Meski tak sampai meningkatkan kelasnya di jajaran villain film superhero secara signifikan, Steppenwolf tak luput diberi bobot lebih, sebagai pelayan Darkseid (Ray Porter) yang pernah berkhianat, dan tengah berusaha mengembalikan kepercayaan tuannya. Semua terjadi, sebab Snyder benar-benar peduli dan mengenal karakter-karakternya. Alhasil pengarahannya juga sarat sensitivitas, walau dalam bentuk dramatisasi penuh gerak lambat plus musik folk/rock, yang bagi sebagian penonton mungkin dianggap berlebihan. Aksi Barry menyelamatkan Iris (Kiersey Clemons) diiringi lagu Song to the Siren adalah peristiwa "cinta pada pandangan pertama" yang cheesy tetapi manis, sedangkan Distant Sky milik Nick Cave menemani rutinitas Lois Lane (Amy Adams) membeli kopi di pagi hari. Perlukah? Mungkin tidak, tapi bukankah sewaktu patah hati, dirundung duka akibat kehilangan, merindukan seseorang, atau malah gabungan ketiganya, hidup kita memang bagai berada dalam gerak lambat, yang makin terasa "nikmat" jika ditemani rintik hujan dan lagu-lagu sendu? 
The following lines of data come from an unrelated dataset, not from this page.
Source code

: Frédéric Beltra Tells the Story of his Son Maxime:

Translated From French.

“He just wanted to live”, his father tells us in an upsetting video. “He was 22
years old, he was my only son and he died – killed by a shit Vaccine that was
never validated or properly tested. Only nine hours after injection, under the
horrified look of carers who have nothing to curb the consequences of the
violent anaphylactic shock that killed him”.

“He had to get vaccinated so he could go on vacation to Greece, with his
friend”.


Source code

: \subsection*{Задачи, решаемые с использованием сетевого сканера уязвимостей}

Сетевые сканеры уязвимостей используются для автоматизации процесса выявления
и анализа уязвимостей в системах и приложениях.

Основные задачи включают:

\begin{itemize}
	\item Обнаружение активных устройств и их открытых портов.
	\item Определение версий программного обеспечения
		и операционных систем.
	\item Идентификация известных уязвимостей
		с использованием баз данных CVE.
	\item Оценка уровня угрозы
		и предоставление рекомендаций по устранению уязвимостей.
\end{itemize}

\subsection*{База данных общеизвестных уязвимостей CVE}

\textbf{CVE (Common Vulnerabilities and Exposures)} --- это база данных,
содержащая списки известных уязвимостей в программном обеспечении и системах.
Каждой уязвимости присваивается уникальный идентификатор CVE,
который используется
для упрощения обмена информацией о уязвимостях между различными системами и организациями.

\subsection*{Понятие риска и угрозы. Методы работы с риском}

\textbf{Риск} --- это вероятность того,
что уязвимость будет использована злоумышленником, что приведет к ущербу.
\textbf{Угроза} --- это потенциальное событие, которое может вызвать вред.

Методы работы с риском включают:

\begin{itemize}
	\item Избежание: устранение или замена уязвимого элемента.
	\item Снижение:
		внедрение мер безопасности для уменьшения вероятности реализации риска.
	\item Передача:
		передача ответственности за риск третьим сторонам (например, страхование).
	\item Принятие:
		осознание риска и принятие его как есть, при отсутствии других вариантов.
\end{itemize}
Kalau anda seperti saya, yang mempertanyakan cara kerja Mother Boxes di versi bioskop, maka film ini muncul dengan jawaban. Daripada perdebatan mengenai etika yang tak lebih dari versi medioker dari pertengkaran Avengers di The Avengers, "rapat perdana" Justice League berisikan eksposisi tentang itu, sekaligus penjelasan mengapa Superman menjadi individu berbeda ketika dibangkitkan lagi. Lalu saat ingatannya kembali, terdapat penjelasan lebih nyata sekaligus heartful, yang makin emosional berkat What Are You Going to Do When You Are Not Saving the World buatan Hans Zimmer. 
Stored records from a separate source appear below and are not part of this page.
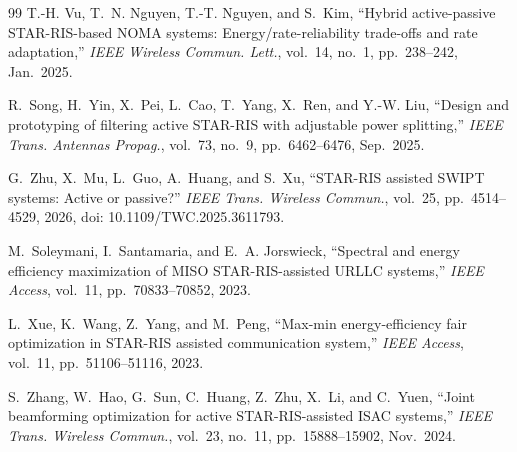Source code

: \documentclass[journal]{IEEEtran}
\begin{document}
\begin{thebibliography}{99}
T.-H. Vu, T.~N. Nguyen, T.-T. Nguyen, and S.~Kim,
``Hybrid active-passive STAR-RIS-based NOMA systems: Energy/rate-reliability trade-offs and rate adaptation,''
\emph{IEEE Wireless Commun. Lett.}, vol.~14, no.~1, pp.~238--242, Jan.~2025.

R.~Song, H.~Yin, X.~Pei, L.~Cao, T.~Yang, X.~Ren, and Y.-W. Liu,
``Design and prototyping of filtering active STAR-RIS with adjustable power splitting,''
\emph{IEEE Trans. Antennas Propag.}, vol.~73, no.~9, pp.~6462--6476, Sep.~2025.

G.~Zhu, X.~Mu, L.~Guo, A.~Huang, and S.~Xu,
``STAR-RIS assisted SWIPT systems: Active or passive?''
\emph{IEEE Trans. Wireless Commun.}, vol.~25, pp.~4514--4529, 2026, doi: 10.1109/TWC.2025.3611793.

M.~Soleymani, I.~Santamaria, and E.~A. Jorswieck,
``Spectral and energy efficiency maximization of MISO STAR-RIS-assisted URLLC systems,''
\emph{IEEE Access}, vol.~11, pp.~70833--70852, 2023.

L.~Xue, K.~Wang, Z.~Yang, and M.~Peng,
``Max-min energy-efficiency fair optimization in STAR-RIS assisted communication system,''
\emph{IEEE Access}, vol.~11, pp.~51106--51116, 2023.

S.~Zhang, W.~Hao, G.~Sun, C.~Huang, Z.~Zhu, X.~Li, and C.~Yuen,
``Joint beamforming optimization for active STAR-RIS-assisted ISAC systems,''
\emph{IEEE Trans. Wireless Commun.}, vol.~23, no.~11, pp.~15888--15902, Nov.~2024.

\end{thebibliography}
\end{document}
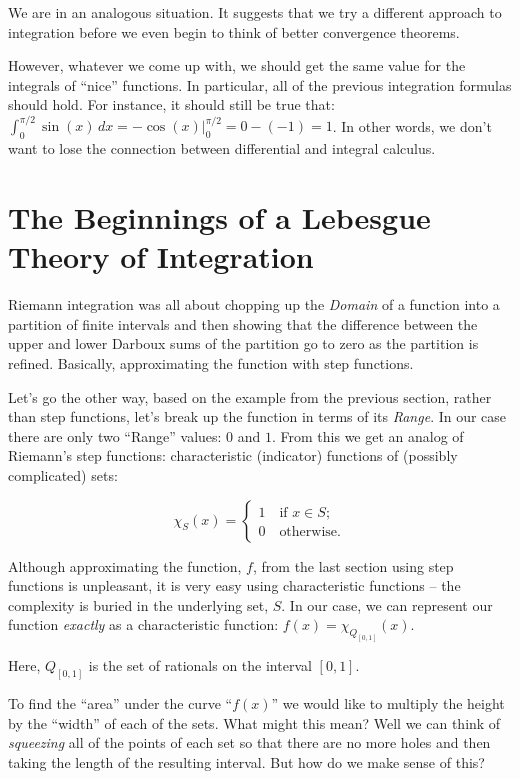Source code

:\documentclass{article}
\begin{document}
We are in an analogous situation. It suggests that 
we try a different approach to integration before we even
begin to think of better convergence theorems. 

However, whatever we come up with, we should get the same value for the 
integrals of ``nice'' functions. In particular, all of the previous integration 
formulas should hold. For instance, it should still be true that: 
$\int_0^{\pi / 2} \sin(x) \, dx = -\cos(x)|_{0}^{\pi / 2} = 0 - (-1) = 1$.
In other words, we don't want to lose the connection between differential and
integral calculus.


\section{The Beginnings of a Lebesgue Theory of Integration}

Riemann integration was all about chopping up the {\em Domain\/} of a function 
into a partition of finite intervals and then showing that the difference 
between the upper and lower Darboux sums of the partition 
go to zero as the partition is refined. Basically, approximating the function 
with step functions.

Let's go the other way, based on the example from the previous section, rather 
than step functions, let's break up the function in terms of its {\em Range\/}. 
In our case there are only two ``Range'' values: $0$ and $1$. From this we get an
analog of Riemann's step functions: characteristic (indicator) functions of
(possibly complicated) sets:

\[
\chi_{S}(x) = \begin{cases} 1 \quad \text{if $x \in  S$;} \\ 0 \quad \text{otherwise.} \end{cases}
\]

Although approximating the function, $f$, from the last section using step 
functions is unpleasant, it is very easy using characteristic functions -- the complexity 
is buried in the underlying set, $S$. In our case, we can represent our function {\em exactly\/}
as a characteristic function: $f(x) = \chi_{Q_{[0,1]}}(x)$.

Here, $Q_{[0,1]}$ is the set of rationals on the interval $[0, 1]$.

To find the ``area'' under the curve ``$f(x)$'' we would like to multiply the 
height by the ``width'' of each of the sets. What might this mean?
Well we can think of {\em squeezing\/} all of the points of each set so that there are 
no more holes and then taking the length of the resulting interval.
But how do we make sense of this?
\end{document}
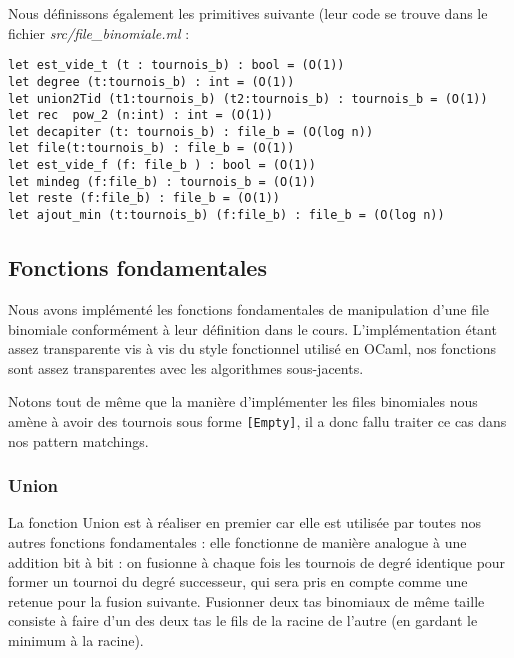 \documentclass[12pt,a4paper]{article}
\begin{document}
Nous définissons également les primitives suivante (leur code se trouve dans le fichier \textit{src/file\_binomiale.ml} :

\bigskip \begin{lstlisting}
let est_vide_t (t : tournois_b) : bool = (O(1))
let degree (t:tournois_b) : int = (O(1))
let union2Tid (t1:tournois_b) (t2:tournois_b) : tournois_b = (O(1))
let rec  pow_2 (n:int) : int = (O(1))
let decapiter (t: tournois_b) : file_b = (O(log n))
let file(t:tournois_b) : file_b = (O(1))
let est_vide_f (f: file_b ) : bool = (O(1))
let mindeg (f:file_b) : tournois_b = (O(1))
let reste (f:file_b) : file_b = (O(1))
let ajout_min (t:tournois_b) (f:file_b) : file_b = (O(log n))
\end{lstlisting} \bigskip

\subsection{Fonctions fondamentales}
Nous avons implémenté les fonctions fondamentales de manipulation d'une file binomiale conformément à leur définition dans le cours. L'implémentation étant assez transparente vis à vis du style fonctionnel utilisé en OCaml, nos fonctions sont assez transparentes avec les algorithmes sous-jacents.

Notons tout de même que la manière d'implémenter les files binomiales nous amène à avoir des tournois sous forme \texttt{[Empty]}, il a donc fallu traiter ce cas dans nos pattern matchings.

\subsubsection{Union}

La fonction Union est à réaliser en premier car elle est utilisée par toutes nos autres fonctions fondamentales : elle fonctionne de manière analogue à une addition bit à bit : on fusionne à chaque fois les tournois de degré identique pour former un tournoi du degré successeur, qui sera pris en compte comme une retenue pour la fusion suivante. Fusionner deux tas binomiaux de même taille consiste à faire d'un des deux tas le fils de la racine de l'autre (en gardant le minimum à la racine).
\end{document}
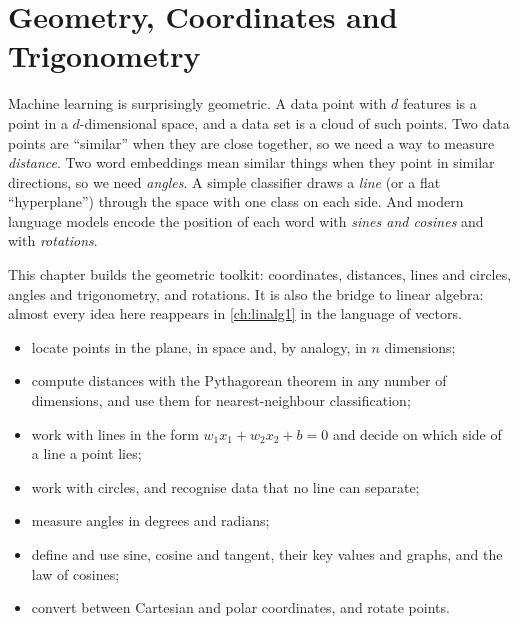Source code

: \chapter{Geometry, Coordinates and Trigonometry}\label{ch:geometry}

\begin{motivation}
Machine learning is surprisingly geometric. A data point with $d$ features is a
point in a $d$-dimensional space, and a data set is a cloud of such points.
Two data points are ``similar'' when they are close together, so we need a way
to measure \emph{distance}. Two word embeddings mean similar things when they
point in similar directions, so we need \emph{angles}. A simple classifier
draws a \emph{line} (or a flat ``hyperplane'') through the space with one class
on each side. And modern language models encode the position of each word with
\emph{sines and cosines} and with \emph{rotations}.

This chapter builds the geometric toolkit: coordinates, distances, lines and
circles, angles and trigonometry, and rotations. It is also the bridge to
linear algebra: almost every idea here reappears in \cref{ch:linalg1} in the
language of vectors.
\end{motivation}

\begin{objectives}
\begin{itemize}
  \item locate points in the plane, in space and, by analogy, in $n$
    dimensions;
  \item compute distances with the Pythagorean theorem in any number of
    dimensions, and use them for nearest-neighbour classification;
  \item work with lines in the form $w_1x_1 + w_2x_2 + b = 0$ and decide on
    which side of a line a point lies;
  \item work with circles, and recognise data that no line can separate;
  \item measure angles in degrees and radians;
  \item define and use sine, cosine and tangent, their key values and graphs,
    and the law of cosines;
  \item convert between Cartesian and polar coordinates, and rotate points.
\end{itemize}
\end{objectives}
Superioritas Zack Snyder's Justice League makin tidak bisa disangkal begitu mencapai klimaks. Salah satu alasan saya menyukai Justice League adalah kembalinya Superman sebagai beacon of hope, dan nyatanya, Snyder melakukan hal serupa secara lebih baik. Mengenakan kostum hitamnya, Superman muncul, mengucapkan kalimat paling badass sepanjang film, kemudian melancarkan serangan brutal. Masih deus-ex-machina yang overpoweres, tapi kali ini dia tidak bekerja sendirian. Kedatangannya membuat Justice League bekerja lebih efektif sebagai tim. 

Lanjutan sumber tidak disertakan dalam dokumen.